L’indagine ci mostra, inoltre, quanto l’accesso al mondo del lavoro per i giovani sia ancora troppo tortuoso e complesso. Sotto i trent’anni solo 1 giovane su 5 ha avuto una occupazione ma va pur detto che il 50% degli intervistati è ancora impegnato nel suo percorso di studi. Ogni 100 persone con un titolo di studio superiore, 77 hanno il diploma (1/3 ha un diploma tecnico e un altro 1/3 un liceo) e 23 la laurea (e di questi 4 hanno pure un master o un PhD). Il 50% di chi ha conseguito un diploma liceale ha preso una laurea.
I GIOVANI NON HANNO VOGLIA DI STUDIARE: UNA BUFALA
Rapporti come quelli dell’INAPP dovrebbero invitare media e cittadinanza a riflettere su come poter migliorare le cose. Invece, molto spesso, ci si nasconde dietro una frase, troppo facile e profondamente sbagliata. Quale? Che i giovani non hanno voglia di studiare. È una bufala.
I veri motivi che portano alla dispersione scolastica sono principalmente socioeconomici.
Povertà della famiglia, del territorio di origine, mancanza di strutture sul territorio, differenze culturali o di genere, incertezza delle prospettive occupazionali. Sono queste le cause che spingono sempre più ragazze e ragazzi ad abbandonare gli studi.
Per invertire questa tendenza, l’unica possibilità è quella di investire sulla scuola e sull’educazione. Come? Rendendo stabile il lavoro di chi la anima ogni giorno, qualificando le professionalità e coprendo le migliaia di posti vacanti – in Italia ci sono oltre 250 mila precari – con organici stabili.
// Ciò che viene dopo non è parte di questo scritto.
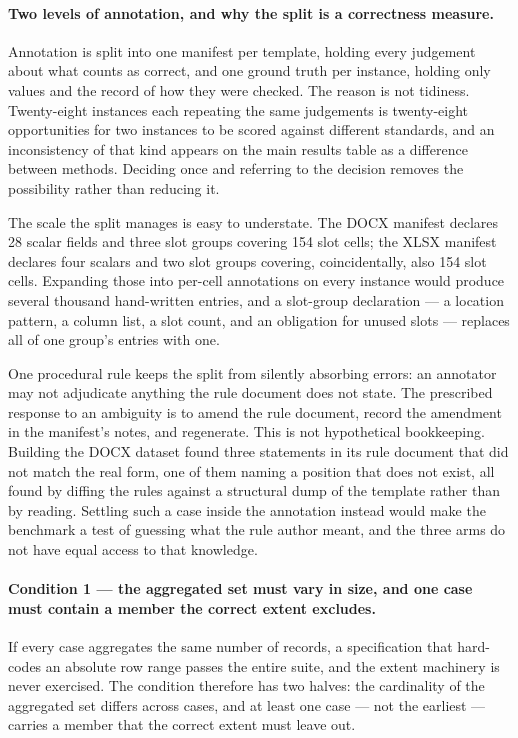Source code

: \paragraph{Two levels of annotation, and why the split is a correctness measure.}
Annotation is split into one manifest per template, holding every judgement about what counts
as correct, and one ground truth per instance, holding only values and the record of how they
were checked. The reason is not tidiness. Twenty-eight instances each repeating the same
judgements is twenty-eight opportunities for two instances to be scored against different
standards, and an inconsistency of that kind appears on the main results table as a difference
between methods. Deciding once and referring to the decision removes the possibility rather
than reducing it.

The scale the split manages is easy to understate. The DOCX manifest declares 28 scalar fields
and three slot groups covering 154 slot cells; the XLSX manifest declares four scalars and two
slot groups covering, coincidentally, also 154 slot cells. Expanding those into per-cell
annotations on every instance would produce several thousand hand-written entries, and a
slot-group declaration --- a location pattern, a column list, a slot count, and an obligation
for unused slots --- replaces all of one group's entries with one.

One procedural rule keeps the split from silently absorbing errors: an annotator may not
adjudicate anything the rule document does not state. The prescribed response to an ambiguity
is to amend the rule document, record the amendment in the manifest's notes, and regenerate.
This is not hypothetical bookkeeping. Building the DOCX dataset found three statements in its
rule document that did not match the real form, one of them naming a position that does not
exist, all found by diffing the rules against a structural dump of the template rather than by
reading. Settling such a case inside the annotation instead would make the benchmark a test of
guessing what the rule author meant, and the three arms do not have equal access to that
knowledge.

\paragraph{Condition 1 --- the aggregated set must vary in size, and one case must contain a
member the correct extent excludes.}
If every case aggregates the same number of records, a specification that hard-codes an
absolute row range passes the entire suite, and the extent machinery is never exercised. The
condition therefore has two halves: the cardinality of the aggregated set differs across cases,
and at least one case --- not the earliest --- carries a member that the correct extent must
leave out.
Riportare i ragazzi a scuola significa far funzionare bene la scuola. Come sottolinea sempre più spesso la Uil Scuola Rua, al mondo dell’istruzione serve più tempo. Servono istituti aperti, anche di pomeriggio e almeno il sabato. Per farlo occorrerebbe investire di più nell’Istruzione e ripristinare i 200 mila docenti e i 50 mila Ata ad oggi precari. Orientamento, investimenti nella scuola, sostegno ai più fragili sono attività da sostenere per garantirsi nuove generazioni integrate e adeguate ai tempi, sia come cittadini sia come lavoratori
MAI COME OGGI, INVESTIRE SULLA SCUOLA DEVE ESSERE UNA PRIORITÀ DEL PAESE. E IL PNRR È UN’OCCASIONE DA NON SPRECARE PERCHÈ NON TORNERÀ PIÙ
La lotta alla dispersione, problema concentrato soprattutto al Sud Italia, passa poi inevitabilmente dal PNRR. Al Sud si fa scarso ricorso al tempo pieno, probabilmente per fattori culturali, ma soprattutto economici e infrastrutturali: mancano mense, palestre e infrastrutture. Il risultato è che le famiglie risultano essere scoraggiate nella richiesta.
Il PNRR doveva segnare una svolta, ma finora ha portato solo ad un sovraccarico del lavoro di tutto il personale della scuola. Avrebbe dovuto aiutare a gestire, grazie alle ingenti risorse, la lotta alla dispersione e all’abbandono scolastico. Finora, niente di tutto questo.
Concludiamo il nostro focus sulla dispersione con un appello: mancano ancora tre anni alla fatidica scadenza PNRR. C’è ancora tempo per modificare modalità e strumenti di intervento per colmare i divari con riferimento soprattutto alla scuola. Bisogna agire in modo puntuale, plesso per plesso.